- Task to complete: What do the lines say from the start of the entries through the one containing "donnée, le contrat."? Repeat them exactly.

Stored data entries:

######

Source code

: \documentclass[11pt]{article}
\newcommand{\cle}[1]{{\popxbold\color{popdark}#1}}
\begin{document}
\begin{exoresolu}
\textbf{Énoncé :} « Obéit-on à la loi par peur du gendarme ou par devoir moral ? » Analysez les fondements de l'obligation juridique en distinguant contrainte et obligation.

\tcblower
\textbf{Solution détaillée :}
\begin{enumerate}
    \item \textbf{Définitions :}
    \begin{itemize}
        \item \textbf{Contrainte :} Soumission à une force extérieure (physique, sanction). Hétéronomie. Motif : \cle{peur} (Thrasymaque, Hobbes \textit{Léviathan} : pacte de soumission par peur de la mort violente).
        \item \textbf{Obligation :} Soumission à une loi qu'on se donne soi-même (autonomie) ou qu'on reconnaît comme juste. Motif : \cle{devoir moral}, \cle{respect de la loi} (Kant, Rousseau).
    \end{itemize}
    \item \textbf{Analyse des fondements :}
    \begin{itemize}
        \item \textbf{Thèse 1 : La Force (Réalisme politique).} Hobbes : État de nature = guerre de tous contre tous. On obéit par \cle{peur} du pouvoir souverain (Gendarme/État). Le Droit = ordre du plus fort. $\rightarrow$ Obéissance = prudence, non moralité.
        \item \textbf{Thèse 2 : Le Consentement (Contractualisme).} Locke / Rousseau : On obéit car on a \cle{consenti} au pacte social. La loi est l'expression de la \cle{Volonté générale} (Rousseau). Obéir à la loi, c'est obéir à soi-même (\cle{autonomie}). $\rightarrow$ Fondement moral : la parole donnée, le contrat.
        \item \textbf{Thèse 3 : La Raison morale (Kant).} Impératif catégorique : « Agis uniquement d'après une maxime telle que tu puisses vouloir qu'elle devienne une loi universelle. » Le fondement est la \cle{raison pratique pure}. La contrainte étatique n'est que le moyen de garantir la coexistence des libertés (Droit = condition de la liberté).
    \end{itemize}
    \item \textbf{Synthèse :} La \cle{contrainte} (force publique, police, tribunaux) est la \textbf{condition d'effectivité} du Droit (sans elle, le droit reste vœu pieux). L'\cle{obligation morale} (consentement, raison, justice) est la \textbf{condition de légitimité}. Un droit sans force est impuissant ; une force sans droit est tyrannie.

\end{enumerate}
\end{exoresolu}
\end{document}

######

- Solution:
Source code

: \documentclass[11pt]{article}
\newcommand{\cle}[1]{{\popxbold\color{popdark}#1}}
\begin{document}
\begin{exoresolu}
\textbf{Énoncé :} « Obéit-on à la loi par peur du gendarme ou par devoir moral ? » Analysez les fondements de l'obligation juridique en distinguant contrainte et obligation.

\tcblower
\textbf{Solution détaillée :}
\begin{enumerate}
    \item \textbf{Définitions :}
    \begin{itemize}
        \item \textbf{Contrainte :} Soumission à une force extérieure (physique, sanction). Hétéronomie. Motif : \cle{peur} (Thrasymaque, Hobbes \textit{Léviathan} : pacte de soumission par peur de la mort violente).
        \item \textbf{Obligation :} Soumission à une loi qu'on se donne soi-même (autonomie) ou qu'on reconnaît comme juste. Motif : \cle{devoir moral}, \cle{respect de la loi} (Kant, Rousseau).
    \end{itemize}
    \item \textbf{Analyse des fondements :}
    \begin{itemize}
        \item \textbf{Thèse 1 : La Force (Réalisme politique).} Hobbes : État de nature = guerre de tous contre tous. On obéit par \cle{peur} du pouvoir souverain (Gendarme/État). Le Droit = ordre du plus fort. $\rightarrow$ Obéissance = prudence, non moralité.
        \item \textbf{Thèse 2 : Le Consentement (Contractualisme).} Locke / Rousseau : On obéit car on a \cle{consenti} au pacte social. La loi est l'expression de la \cle{Volonté générale} (Rousseau). Obéir à la loi, c'est obéir à soi-même (\cle{autonomie}). $\rightarrow$ Fondement moral : la parole donnée, le contrat.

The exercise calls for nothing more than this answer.